C’est la meilleure doctrine militaire qui a toujours sauvé l’Angleterre. Elle a été résumée par Lord Palmerson : «L’Angleterre n’a pas d’alliés ou d’ennemis permanents, la seule constante est de se donner les moyens de défendre l’île.» C’est cette doctrine qui a sauvé notre pays de la partition, car ayant permis à l’Armée de gagner la guerre en Casamance.

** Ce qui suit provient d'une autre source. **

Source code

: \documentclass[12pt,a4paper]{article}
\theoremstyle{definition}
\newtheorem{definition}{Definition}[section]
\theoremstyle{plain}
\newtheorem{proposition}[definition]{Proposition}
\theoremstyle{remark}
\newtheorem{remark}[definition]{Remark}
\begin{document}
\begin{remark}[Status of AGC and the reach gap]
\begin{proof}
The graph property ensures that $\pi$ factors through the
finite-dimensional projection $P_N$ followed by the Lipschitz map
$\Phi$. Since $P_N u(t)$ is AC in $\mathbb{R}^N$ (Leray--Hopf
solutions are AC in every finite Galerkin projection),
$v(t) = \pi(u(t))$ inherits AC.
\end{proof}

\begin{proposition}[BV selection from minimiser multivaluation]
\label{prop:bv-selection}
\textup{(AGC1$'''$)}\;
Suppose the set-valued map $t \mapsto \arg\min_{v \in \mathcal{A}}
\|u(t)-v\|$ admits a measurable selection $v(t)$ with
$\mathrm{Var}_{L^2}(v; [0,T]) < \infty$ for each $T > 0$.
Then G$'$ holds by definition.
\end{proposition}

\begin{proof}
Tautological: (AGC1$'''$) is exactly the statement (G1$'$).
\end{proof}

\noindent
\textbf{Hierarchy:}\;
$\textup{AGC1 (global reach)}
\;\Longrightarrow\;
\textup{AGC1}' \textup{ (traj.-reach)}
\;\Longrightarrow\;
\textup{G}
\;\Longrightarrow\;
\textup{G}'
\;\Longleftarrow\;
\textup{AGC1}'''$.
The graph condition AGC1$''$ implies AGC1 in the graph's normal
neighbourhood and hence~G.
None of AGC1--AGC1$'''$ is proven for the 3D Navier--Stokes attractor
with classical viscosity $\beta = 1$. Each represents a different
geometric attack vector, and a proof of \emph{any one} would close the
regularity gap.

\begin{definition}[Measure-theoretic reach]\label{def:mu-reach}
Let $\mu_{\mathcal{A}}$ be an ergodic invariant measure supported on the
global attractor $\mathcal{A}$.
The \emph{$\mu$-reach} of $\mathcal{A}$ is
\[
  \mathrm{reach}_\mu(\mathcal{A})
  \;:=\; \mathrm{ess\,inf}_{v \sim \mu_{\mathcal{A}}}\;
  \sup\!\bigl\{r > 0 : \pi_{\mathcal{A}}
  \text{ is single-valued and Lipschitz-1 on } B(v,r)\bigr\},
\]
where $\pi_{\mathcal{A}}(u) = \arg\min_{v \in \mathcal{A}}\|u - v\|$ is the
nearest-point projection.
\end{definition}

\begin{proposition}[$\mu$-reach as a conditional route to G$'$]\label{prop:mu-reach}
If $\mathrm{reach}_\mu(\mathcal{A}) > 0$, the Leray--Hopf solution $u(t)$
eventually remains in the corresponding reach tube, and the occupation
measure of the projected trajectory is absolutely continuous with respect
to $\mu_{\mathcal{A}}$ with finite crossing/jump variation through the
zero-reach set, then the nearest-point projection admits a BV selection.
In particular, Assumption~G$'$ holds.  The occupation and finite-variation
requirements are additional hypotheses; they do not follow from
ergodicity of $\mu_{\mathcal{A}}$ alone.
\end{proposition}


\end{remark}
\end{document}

Aujourd’hui, la Gambie et la Guinée Bissau qui sont nos plus grands alliés dans la sous-région ont été les plus grands soutiens du Mfdc, qui utilisait ces pays comme base arrière en plus des armes mises à la disposition des maquisards. Cette constante qui consiste à nous donner les moyens de défendre notre territoire avec ou sans le soutien d’alliés doit être la règle dans la préparation de la guerre de l’Est.

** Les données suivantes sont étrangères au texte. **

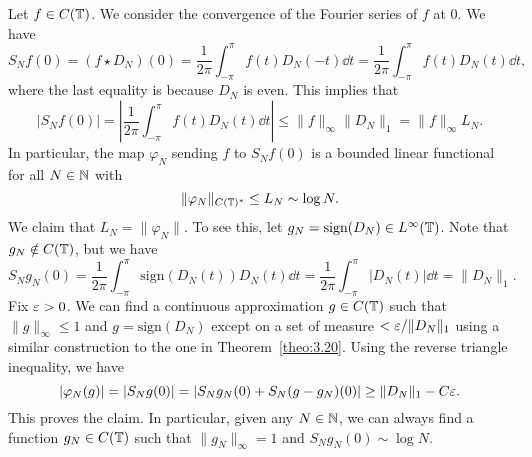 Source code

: Let $f \in C(\mathbb{T})$. We consider the convergence of the Fourier series of $f$ at $0$. 
We have 
\[ S_N f(0) = (f \star D_N)(0) = \frac{1}{2\pi} \int_{-\pi}^\pi f(t) D_N(-t)\dd t 
= \frac{1}{2\pi} \int_{-\pi}^\pi f(t) D_N(t)\dd t, \] 
where the last equality is because $D_N$ is even. This implies that 
\[ |S_N f(0)| = \left| \frac{1}{2\pi} \int_{-\pi}^\pi f(t) D_N(t)\dd t \right| 
\leq \|f\|_\infty \|D_N\|_1 = \|f\|_\infty L_N. \] 
In particular, the map $\varphi_N$ sending $f$ to $S_N f(0)$ is a bounded 
linear functional for all $N \in \mathbb{N}$ with 
\[ \|\varphi_N\|_{C(\mathbb{T})^*} \leq L_N \sim \log N. \] 
We claim that $L_N = \|\varphi_N\|$. To see this, let $g_N = \text{sign}(D_N) \in L^\infty(\mathbb{T})$. 
Note that $g_N \notin C(\mathbb{T})$, but we have 
\[ S_N g_N(0) = \frac{1}{2\pi} \int_{-\pi}^\pi \text{sign}(D_N(t))D_N(t) \dd t
= \frac{1}{2\pi} \int_{-\pi}^\pi |D_N(t)|\dd t = \|D_N\|_1. \] 
Fix $\varepsilon > 0$. We can find a continuous approximation $g \in C(\mathbb{T})$ such that 
$\|g\|_\infty \leq 1$ and $g = \text{sign}(D_N)$ except on a set of measure 
$< \varepsilon/\|D_N\|_1$ using a similar construction to the one in Theorem~\ref{theo:3.20}.
Using the reverse triangle inequality, we have 
\[ |\varphi_N(g)| = |S_N g(0)| = |S_N g_N(0) + S_N (g - g_N)(0)| 
\geq \|D_N\|_1 - C\varepsilon. \] 
This proves the claim. In particular, given any $N \in \mathbb{N}$, we can always find a 
function $g_N \in C(\mathbb{T})$ such that $\|g_N\|_\infty = 1$ and $S_N g_N(0) \sim \log N$.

Ce qui fait de notre appartenance ou pas au G5 Sahel une simple variable. Si on y entre, allons-y avec les moyens de défendre notre territoire même si nos alliés sont défaillants. La débâcle de la France en juin 40 n’a pas empêché à l’Angleterre de faire face à l’armada nazie, lors des batailles d’Angleterre ou de l’Atlantique. Malgré la mise au pas par Napoléon Bonaparte de toute l’Europe continentale, la petite Angleterre s’est donné les moyens de résister et même de renverser la tendance en mettant fin au «règne du Dieu de la guerre» à Waterloo.
C’est du bon sens stratégique, car compter d’abord sur soi et refuser de sous-traiter sa sécurité permet de faire face à tous les scénarii, même les plus catastrophiques. Le Sénégal doit travailler à l’hypothèse de l’effondrement du Mali, avec des hordes jihadistes à Kayes, voulant continuer leur marche vers l’Atlantique. On doit travailler à l’hypothèse d’un retrait de la France, dont l’engagement au Mali nous a donné un sursis stratégique face aux jihadistes.

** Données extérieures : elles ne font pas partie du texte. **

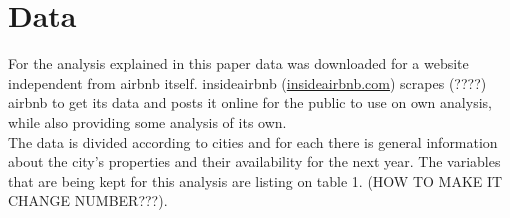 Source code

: \section{Data}\label{Sec:Data}

For the analysis explained in this paper data was downloaded for a website independent from airbnb itself. insideairbnb (\href{http://insideairbnb.com/}{insideairbnb.com}) scrapes (????) airbnb to get its data and posts it online for the public to use on own analysis, while also providing some analysis of its own.
\\
The data is divided according to cities and for each there is general information about the city's properties and their availability for the next year. The variables that are being kept for this analysis are listing on table 1. (HOW TO MAKE IT CHANGE NUMBER???).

La plus grande implication de Tchad (1 200 hommes) est le signe annonciateur du retrait progressif de la France qui veut africaniser la lutte, comme les Américains ont à un certain moment vietnamisé la guerre du Vietnam pour se retirer. De toute façon, le départ de la France est juste une question de temps qui joue en faveur des jihadistes. Il interviendra soit à la suite d’une alternance politique en France ou d’une exigence de l’opinion après un attentat comme celui du Drakkar à Beyrouth.
Pour la France, le Mali est peut-être un problème de politique extérieure, mais pour nous c’est un problème de sécurité nationale, car si le Mali tombe, nous sommes la prochaine cible et nous serons en première ligne face à des jihadistes qui rêvent déjà de tremper leurs pieds dans l’Atlantique.
Le Tchad renforce sa présence pour, entre autres, les beaux yeux de Marianne, mais pour le Sénégal, c’est pour notre propre sécurité. C’est pourquoi nous devons nous donner les moyens de défendre notre territoire, mais aussi aider le Mali, le Tchad et la France à fixer les jihadistes sur place, car mieux vaut les combattre à Kidal qu’à Kidira.